- [WORK TO COMPLETE]: Your response should be every line from the entries that includes the string "Juazeiro".
[Opening DATA SUPPLIED section]
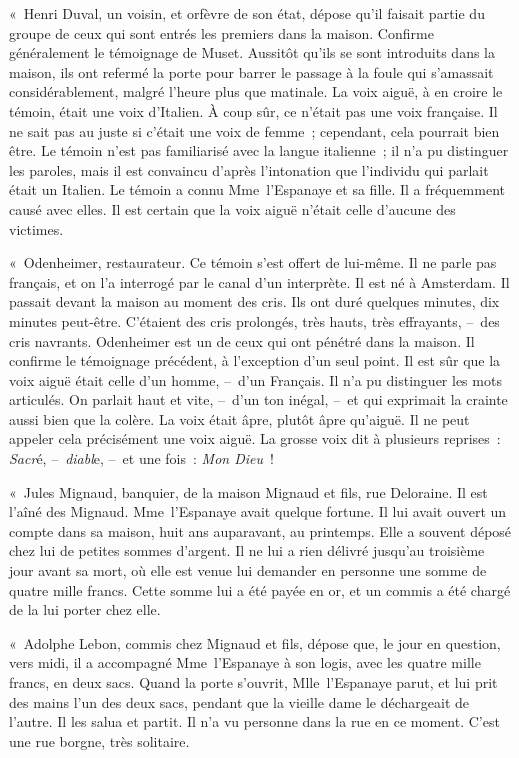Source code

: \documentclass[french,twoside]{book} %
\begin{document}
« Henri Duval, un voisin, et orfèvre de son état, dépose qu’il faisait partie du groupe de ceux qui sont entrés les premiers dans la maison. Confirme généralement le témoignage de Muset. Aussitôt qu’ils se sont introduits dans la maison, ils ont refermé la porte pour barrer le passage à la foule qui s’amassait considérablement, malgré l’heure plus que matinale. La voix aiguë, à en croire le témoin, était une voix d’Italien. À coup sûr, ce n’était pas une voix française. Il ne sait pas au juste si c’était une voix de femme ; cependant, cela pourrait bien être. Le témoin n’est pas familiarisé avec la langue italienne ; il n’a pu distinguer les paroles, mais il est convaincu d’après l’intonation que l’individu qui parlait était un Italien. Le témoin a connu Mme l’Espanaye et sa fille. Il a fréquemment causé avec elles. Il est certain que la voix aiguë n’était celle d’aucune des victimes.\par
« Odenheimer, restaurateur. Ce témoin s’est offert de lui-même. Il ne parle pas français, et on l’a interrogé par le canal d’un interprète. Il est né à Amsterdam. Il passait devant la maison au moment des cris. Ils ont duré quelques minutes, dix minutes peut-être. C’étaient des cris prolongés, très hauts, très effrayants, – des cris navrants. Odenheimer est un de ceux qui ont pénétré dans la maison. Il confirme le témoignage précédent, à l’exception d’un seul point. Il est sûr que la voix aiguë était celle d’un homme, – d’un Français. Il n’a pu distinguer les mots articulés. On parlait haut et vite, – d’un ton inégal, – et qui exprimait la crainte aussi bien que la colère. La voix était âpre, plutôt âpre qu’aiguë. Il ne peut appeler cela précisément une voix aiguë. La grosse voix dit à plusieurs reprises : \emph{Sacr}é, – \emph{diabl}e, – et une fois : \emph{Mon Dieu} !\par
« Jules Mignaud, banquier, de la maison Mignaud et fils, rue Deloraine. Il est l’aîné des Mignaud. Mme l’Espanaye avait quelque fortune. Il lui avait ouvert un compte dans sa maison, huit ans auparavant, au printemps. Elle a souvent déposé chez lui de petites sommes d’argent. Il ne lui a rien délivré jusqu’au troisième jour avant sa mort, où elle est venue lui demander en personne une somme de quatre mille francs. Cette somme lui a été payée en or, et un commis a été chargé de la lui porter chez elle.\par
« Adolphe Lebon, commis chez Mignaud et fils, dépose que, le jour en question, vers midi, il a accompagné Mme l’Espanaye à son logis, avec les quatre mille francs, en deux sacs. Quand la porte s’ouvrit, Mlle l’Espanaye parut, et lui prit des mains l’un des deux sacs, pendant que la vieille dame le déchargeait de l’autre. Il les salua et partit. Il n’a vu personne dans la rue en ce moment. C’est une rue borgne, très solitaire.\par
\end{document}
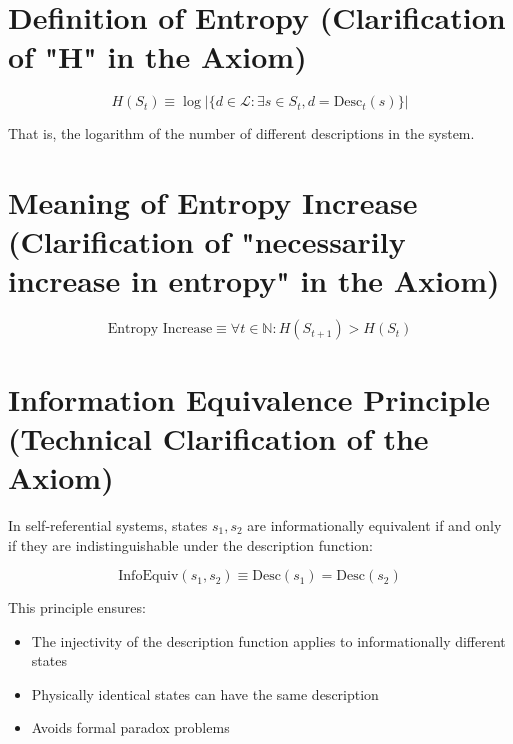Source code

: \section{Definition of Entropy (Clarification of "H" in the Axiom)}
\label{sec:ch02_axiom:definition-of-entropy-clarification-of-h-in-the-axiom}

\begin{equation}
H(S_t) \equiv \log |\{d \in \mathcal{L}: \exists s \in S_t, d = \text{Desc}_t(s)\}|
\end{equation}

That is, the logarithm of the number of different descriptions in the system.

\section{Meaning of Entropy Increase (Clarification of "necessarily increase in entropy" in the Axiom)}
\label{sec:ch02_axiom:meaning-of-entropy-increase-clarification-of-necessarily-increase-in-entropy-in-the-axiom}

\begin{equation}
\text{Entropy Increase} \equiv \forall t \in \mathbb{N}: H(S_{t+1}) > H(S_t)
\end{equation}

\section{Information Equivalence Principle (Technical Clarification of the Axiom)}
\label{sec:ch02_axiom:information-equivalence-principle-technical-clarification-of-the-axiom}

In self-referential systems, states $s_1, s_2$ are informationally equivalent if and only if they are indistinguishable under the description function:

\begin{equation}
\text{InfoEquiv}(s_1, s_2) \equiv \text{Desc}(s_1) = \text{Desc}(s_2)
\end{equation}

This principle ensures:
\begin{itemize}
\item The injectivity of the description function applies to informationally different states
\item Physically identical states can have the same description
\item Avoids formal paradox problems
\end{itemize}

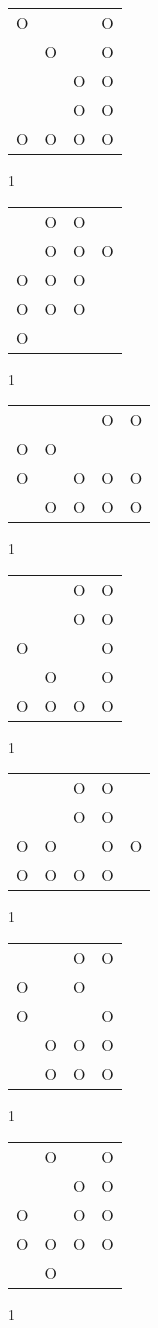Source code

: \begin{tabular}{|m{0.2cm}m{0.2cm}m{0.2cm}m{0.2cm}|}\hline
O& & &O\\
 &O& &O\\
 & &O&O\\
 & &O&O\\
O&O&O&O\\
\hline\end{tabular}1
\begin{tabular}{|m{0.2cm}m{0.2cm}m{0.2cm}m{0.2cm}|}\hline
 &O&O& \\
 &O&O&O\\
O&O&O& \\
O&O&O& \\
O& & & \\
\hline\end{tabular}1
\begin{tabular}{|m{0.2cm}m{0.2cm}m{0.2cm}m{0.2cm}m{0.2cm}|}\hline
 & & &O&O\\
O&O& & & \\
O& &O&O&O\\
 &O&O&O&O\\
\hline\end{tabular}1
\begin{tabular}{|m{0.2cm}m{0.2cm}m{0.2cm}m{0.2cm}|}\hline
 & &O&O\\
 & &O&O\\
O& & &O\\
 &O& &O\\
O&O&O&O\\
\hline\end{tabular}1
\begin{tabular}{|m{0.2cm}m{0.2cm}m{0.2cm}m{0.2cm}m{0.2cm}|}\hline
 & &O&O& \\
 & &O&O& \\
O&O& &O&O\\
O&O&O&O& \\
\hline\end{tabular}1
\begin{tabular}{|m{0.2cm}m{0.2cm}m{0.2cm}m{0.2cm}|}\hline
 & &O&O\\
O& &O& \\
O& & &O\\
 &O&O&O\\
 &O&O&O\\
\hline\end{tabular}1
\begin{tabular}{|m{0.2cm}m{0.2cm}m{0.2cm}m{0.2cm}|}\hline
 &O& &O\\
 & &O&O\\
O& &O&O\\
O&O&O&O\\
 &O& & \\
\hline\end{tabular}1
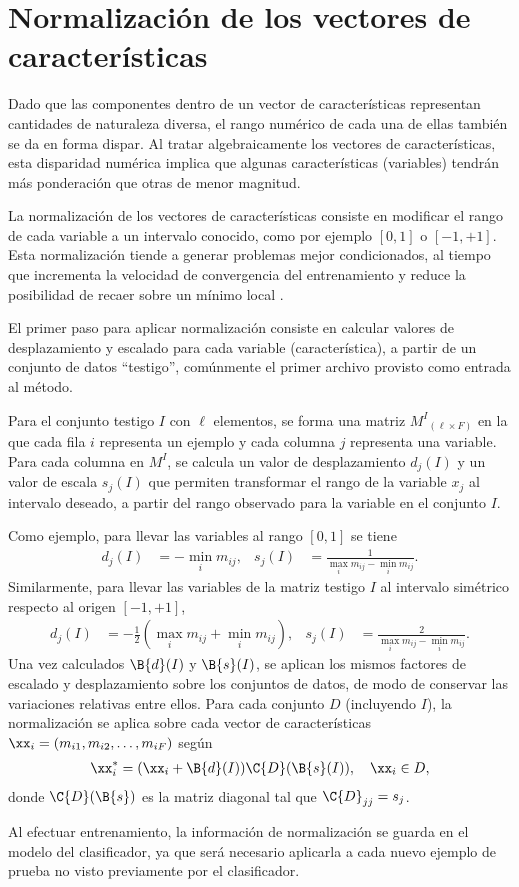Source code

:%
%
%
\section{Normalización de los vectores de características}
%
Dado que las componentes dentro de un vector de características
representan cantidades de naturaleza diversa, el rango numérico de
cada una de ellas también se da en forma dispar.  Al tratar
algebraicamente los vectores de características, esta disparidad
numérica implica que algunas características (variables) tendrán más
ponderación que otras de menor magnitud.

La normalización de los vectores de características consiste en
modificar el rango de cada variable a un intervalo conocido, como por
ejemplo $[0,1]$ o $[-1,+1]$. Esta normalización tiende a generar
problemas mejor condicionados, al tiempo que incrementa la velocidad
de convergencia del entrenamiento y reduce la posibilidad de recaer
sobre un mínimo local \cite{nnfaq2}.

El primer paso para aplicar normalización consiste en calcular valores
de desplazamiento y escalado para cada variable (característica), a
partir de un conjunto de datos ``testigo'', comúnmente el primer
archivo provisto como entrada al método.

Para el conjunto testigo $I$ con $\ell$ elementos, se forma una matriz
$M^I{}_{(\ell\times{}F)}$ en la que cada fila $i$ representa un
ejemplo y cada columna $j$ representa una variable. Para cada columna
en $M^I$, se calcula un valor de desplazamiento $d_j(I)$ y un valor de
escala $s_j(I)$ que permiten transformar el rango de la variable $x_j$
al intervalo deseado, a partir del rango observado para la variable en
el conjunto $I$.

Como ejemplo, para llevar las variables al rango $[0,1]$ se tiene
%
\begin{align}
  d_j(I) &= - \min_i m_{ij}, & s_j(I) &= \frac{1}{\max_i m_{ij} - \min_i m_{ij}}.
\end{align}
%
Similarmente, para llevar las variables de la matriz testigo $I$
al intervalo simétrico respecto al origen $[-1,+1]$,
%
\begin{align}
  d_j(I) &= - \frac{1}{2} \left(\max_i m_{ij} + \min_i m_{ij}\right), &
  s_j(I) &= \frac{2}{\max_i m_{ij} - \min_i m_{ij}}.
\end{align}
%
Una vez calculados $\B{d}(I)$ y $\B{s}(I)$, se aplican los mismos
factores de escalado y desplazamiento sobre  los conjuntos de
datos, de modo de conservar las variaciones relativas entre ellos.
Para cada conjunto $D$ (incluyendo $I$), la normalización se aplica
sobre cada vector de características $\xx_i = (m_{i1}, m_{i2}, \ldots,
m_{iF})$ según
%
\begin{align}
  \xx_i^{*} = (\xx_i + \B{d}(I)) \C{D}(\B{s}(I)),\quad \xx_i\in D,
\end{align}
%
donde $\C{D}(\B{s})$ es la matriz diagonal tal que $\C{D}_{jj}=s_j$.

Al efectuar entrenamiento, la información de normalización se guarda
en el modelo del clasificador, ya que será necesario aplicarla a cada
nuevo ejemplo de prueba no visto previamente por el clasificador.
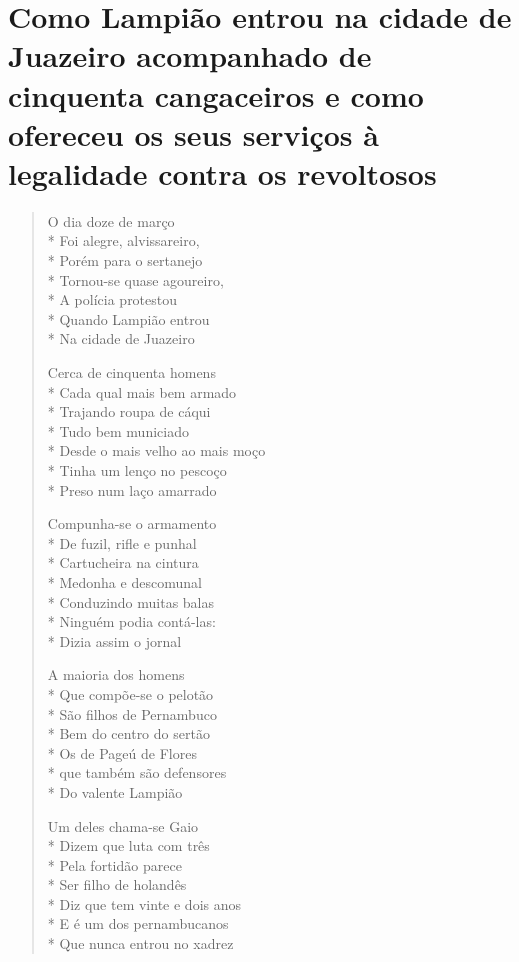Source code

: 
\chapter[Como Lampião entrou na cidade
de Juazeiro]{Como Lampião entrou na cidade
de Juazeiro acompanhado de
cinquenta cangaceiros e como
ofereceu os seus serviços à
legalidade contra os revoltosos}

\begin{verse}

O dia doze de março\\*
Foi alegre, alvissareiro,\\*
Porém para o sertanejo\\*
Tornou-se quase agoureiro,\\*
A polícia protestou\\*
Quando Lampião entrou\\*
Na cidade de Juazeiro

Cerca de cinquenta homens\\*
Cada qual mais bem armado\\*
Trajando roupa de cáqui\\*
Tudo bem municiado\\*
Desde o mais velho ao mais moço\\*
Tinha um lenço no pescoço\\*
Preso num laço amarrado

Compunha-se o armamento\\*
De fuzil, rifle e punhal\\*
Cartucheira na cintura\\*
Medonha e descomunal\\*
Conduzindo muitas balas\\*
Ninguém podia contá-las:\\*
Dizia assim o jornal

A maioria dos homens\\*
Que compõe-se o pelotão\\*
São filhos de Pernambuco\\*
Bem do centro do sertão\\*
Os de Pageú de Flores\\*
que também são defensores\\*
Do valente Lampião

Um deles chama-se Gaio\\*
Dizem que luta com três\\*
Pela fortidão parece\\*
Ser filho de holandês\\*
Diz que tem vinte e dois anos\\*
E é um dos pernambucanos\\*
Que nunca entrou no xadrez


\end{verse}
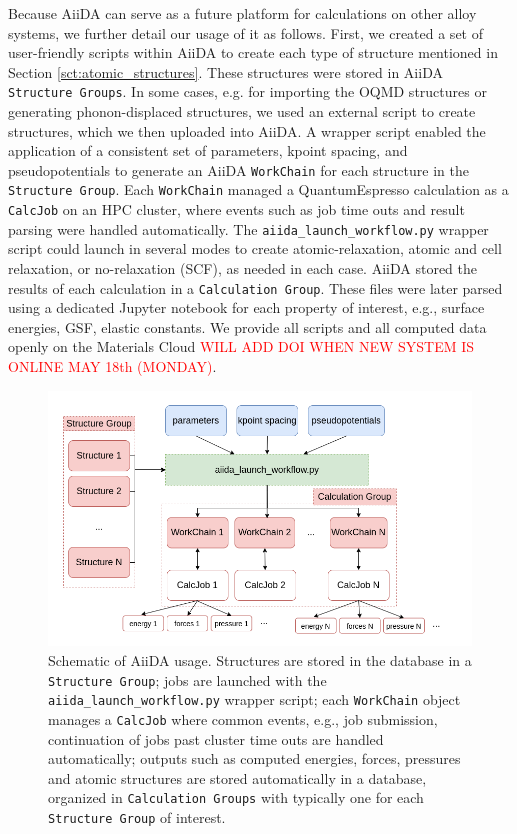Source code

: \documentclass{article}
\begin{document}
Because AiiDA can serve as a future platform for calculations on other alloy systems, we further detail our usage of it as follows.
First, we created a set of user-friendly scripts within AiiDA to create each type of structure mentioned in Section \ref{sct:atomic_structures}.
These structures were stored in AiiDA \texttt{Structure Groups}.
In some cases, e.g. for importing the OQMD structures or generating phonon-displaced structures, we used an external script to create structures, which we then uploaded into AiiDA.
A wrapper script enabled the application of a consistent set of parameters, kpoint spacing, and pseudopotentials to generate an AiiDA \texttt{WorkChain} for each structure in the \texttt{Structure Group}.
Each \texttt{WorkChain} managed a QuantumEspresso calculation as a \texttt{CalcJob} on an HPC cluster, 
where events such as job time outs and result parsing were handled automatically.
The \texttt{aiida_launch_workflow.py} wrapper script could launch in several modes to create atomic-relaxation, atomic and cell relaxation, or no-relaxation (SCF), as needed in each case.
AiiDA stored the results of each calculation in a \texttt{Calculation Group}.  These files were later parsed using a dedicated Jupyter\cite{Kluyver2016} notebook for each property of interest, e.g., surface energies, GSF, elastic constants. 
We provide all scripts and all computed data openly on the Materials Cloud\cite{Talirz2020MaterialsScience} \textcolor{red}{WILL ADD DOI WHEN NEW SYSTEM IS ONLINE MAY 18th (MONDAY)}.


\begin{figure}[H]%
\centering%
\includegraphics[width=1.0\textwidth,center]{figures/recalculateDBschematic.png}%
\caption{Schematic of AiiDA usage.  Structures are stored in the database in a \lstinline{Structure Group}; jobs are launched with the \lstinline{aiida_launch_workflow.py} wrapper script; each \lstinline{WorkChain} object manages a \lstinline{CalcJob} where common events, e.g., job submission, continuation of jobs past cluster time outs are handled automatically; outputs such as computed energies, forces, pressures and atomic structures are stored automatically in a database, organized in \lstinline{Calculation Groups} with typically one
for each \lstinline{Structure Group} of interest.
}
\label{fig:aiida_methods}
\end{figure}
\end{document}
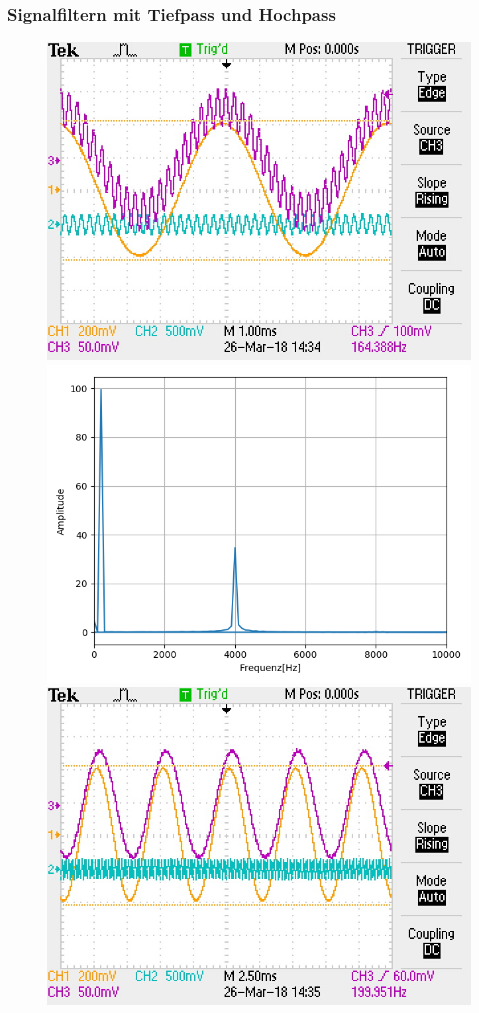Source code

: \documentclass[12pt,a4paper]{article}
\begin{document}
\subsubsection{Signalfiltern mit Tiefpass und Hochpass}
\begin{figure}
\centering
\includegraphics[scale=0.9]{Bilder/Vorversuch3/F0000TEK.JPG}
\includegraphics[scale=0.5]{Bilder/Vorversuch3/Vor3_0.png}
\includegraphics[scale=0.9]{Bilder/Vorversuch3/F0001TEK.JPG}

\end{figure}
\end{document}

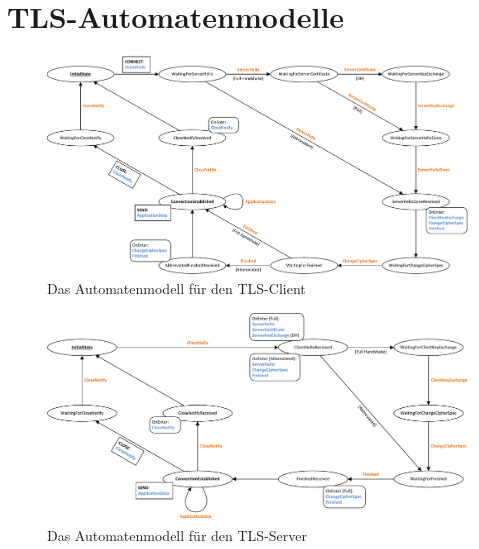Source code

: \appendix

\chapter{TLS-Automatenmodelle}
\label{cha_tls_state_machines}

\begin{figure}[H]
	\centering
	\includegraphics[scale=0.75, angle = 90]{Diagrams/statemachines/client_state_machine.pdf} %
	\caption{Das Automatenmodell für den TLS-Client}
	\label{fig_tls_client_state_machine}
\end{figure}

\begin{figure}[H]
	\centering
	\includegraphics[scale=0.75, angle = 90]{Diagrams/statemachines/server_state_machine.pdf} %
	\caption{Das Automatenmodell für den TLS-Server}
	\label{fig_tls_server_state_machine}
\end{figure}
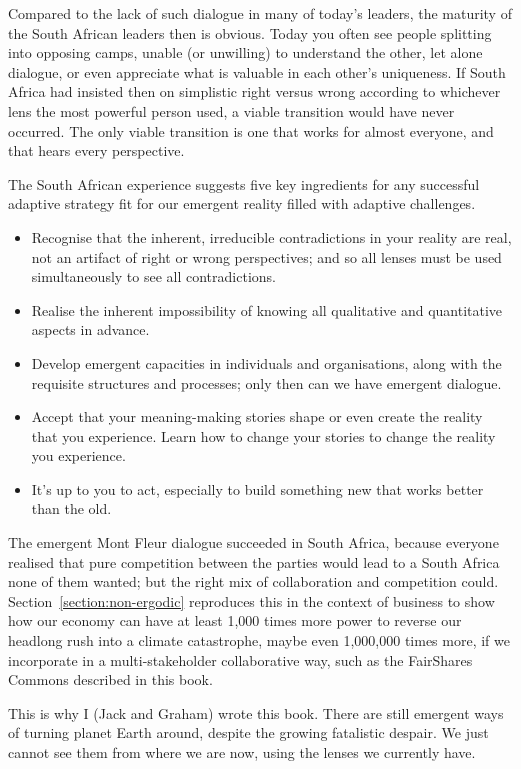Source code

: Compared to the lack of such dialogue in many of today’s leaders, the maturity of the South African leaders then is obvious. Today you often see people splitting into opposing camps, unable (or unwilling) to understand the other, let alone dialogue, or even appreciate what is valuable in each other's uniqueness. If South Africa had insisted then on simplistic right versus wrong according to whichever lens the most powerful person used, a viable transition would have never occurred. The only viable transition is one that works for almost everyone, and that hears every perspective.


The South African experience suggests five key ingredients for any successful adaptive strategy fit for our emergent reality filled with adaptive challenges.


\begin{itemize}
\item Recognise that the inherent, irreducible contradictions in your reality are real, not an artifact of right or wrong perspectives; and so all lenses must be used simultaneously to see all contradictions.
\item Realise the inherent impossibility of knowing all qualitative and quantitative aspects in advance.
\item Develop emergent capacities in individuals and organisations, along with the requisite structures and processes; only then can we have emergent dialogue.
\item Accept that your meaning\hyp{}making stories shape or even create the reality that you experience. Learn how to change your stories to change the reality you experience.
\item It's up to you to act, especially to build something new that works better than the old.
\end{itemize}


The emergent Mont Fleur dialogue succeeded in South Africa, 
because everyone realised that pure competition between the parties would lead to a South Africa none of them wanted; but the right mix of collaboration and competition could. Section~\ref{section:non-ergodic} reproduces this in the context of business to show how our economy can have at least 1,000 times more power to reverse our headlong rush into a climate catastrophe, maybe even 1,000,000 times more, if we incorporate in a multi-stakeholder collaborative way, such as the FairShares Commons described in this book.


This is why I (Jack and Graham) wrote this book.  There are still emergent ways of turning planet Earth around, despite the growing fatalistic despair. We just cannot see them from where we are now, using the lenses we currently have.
[Closing DATA SUPPLIED section]
- [RESPONSE TO THE TASK]:
de Juazeiro]{Como Lampião entrou na cidade
de Juazeiro acompanhado de
Na cidade de Juazeiro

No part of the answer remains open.